There is the possibility to alter the environment with pollution which reduces resource output and thus adversely affects the agents. The agents are not programmed to survive per se, they are programmed to act in the world and they are given the means to survive, trade, procreate,...

The application 'proves' certain Darwinistic tendencies and seems to simulate realistic economic and ecological behaviour. In some ways it is far more complex than Sugarscape which was written years ago and still seems to be one of the field standards. But it is far from the 'history creating' application you describe. The reason why that kind of application does not exist yet is because of the inherent complexity of it. You can go two ways in that kind of application :
A) 'scripted' : You script every major development and hardcode the invention of farming, city building,... into the game. That way you are sure that the creatures will eventually get to these events.

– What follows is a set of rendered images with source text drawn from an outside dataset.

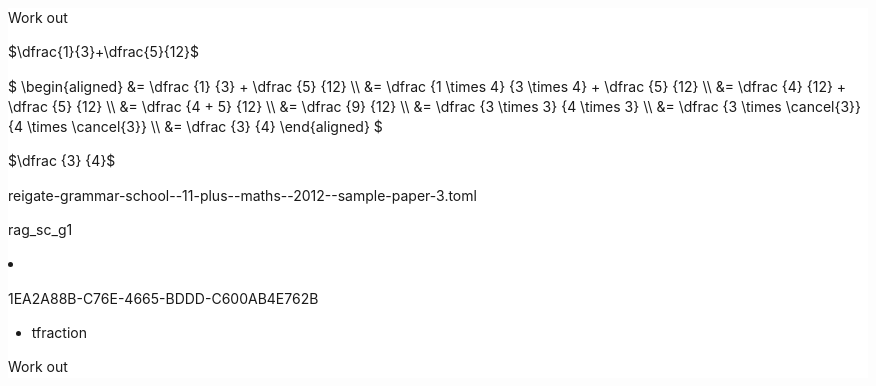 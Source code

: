 Work out

$\dfrac{1}{3}+\dfrac{5}{12}$

</div>
<div class='workings'>
<div class='working'>

$
\begin{aligned}
&= \dfrac {1} {3} + \dfrac {5} {12} \\\\
&= \dfrac {1 \times 4} {3 \times 4} + \dfrac {5} {12} \\\\
&= \dfrac {4} {12} + \dfrac {5} {12} \\\\
&= \dfrac {4 + 5} {12} \\\\
&= \dfrac {9} {12} \\\\
&= \dfrac {3 \times 3} {4 \times 3} \\\\
&= \dfrac {3 \times \cancel{3}} {4 \times \cancel{3}} \\\\
&= \dfrac {3} {4}
\end{aligned}
$

</div>
</div>
<div class='answers'>
<div class='answer'>

$\dfrac {3} {4}$

</div>
</div>

<div class='papername'>
<p>reigate-grammar-school--11-plus--maths--2012--sample-paper-3.toml</p>
</div>
<div class='rag'>
<p>rag_sc_g1</p>
</div>
</div>
</li>
<li>
<div class='question_envelope rag_sc_g1 question'>
<div class='uuid'>
<p>1EA2A88B-C76E-4665-BDDD-C600AB4E762B</p>
</div>
<div class='topics'>
<ul>
<li>
tfraction
</li>
</ul>
</div>
<div class='question question'>

Work out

The simulator is then just a randomly generating history machine in which only the time and culture that invents the scripted events is different each time you run it.
B) real artificial life : You don't script any major advance in the history of mankind. Instead you give your creatures general needs and abilities that allow them to act in the world based on rules that you make as free as you can. In that case however you'll not have the history application you describe but an aquarium of creatures that may or may not react like you think they would. They may never invent something that remotely looks like farming because in their world it is not viable. They may wander off and not live in cities. In my opinion, that is the real way to go, as open-ended as possible. But it is also the most troublesome just because you have nothing scripted. You may observe your creatures farming the world but since you did not describe farming in the code you can not note it in the log.

Of course there are ways to compensate for this, but it'll take you a lot of time. However if these things interest you it is time well spent because as far as I know, in all these years no person, no university team has ever created a mindblowing open-ended artificial life generator that tries to model the development of mankind.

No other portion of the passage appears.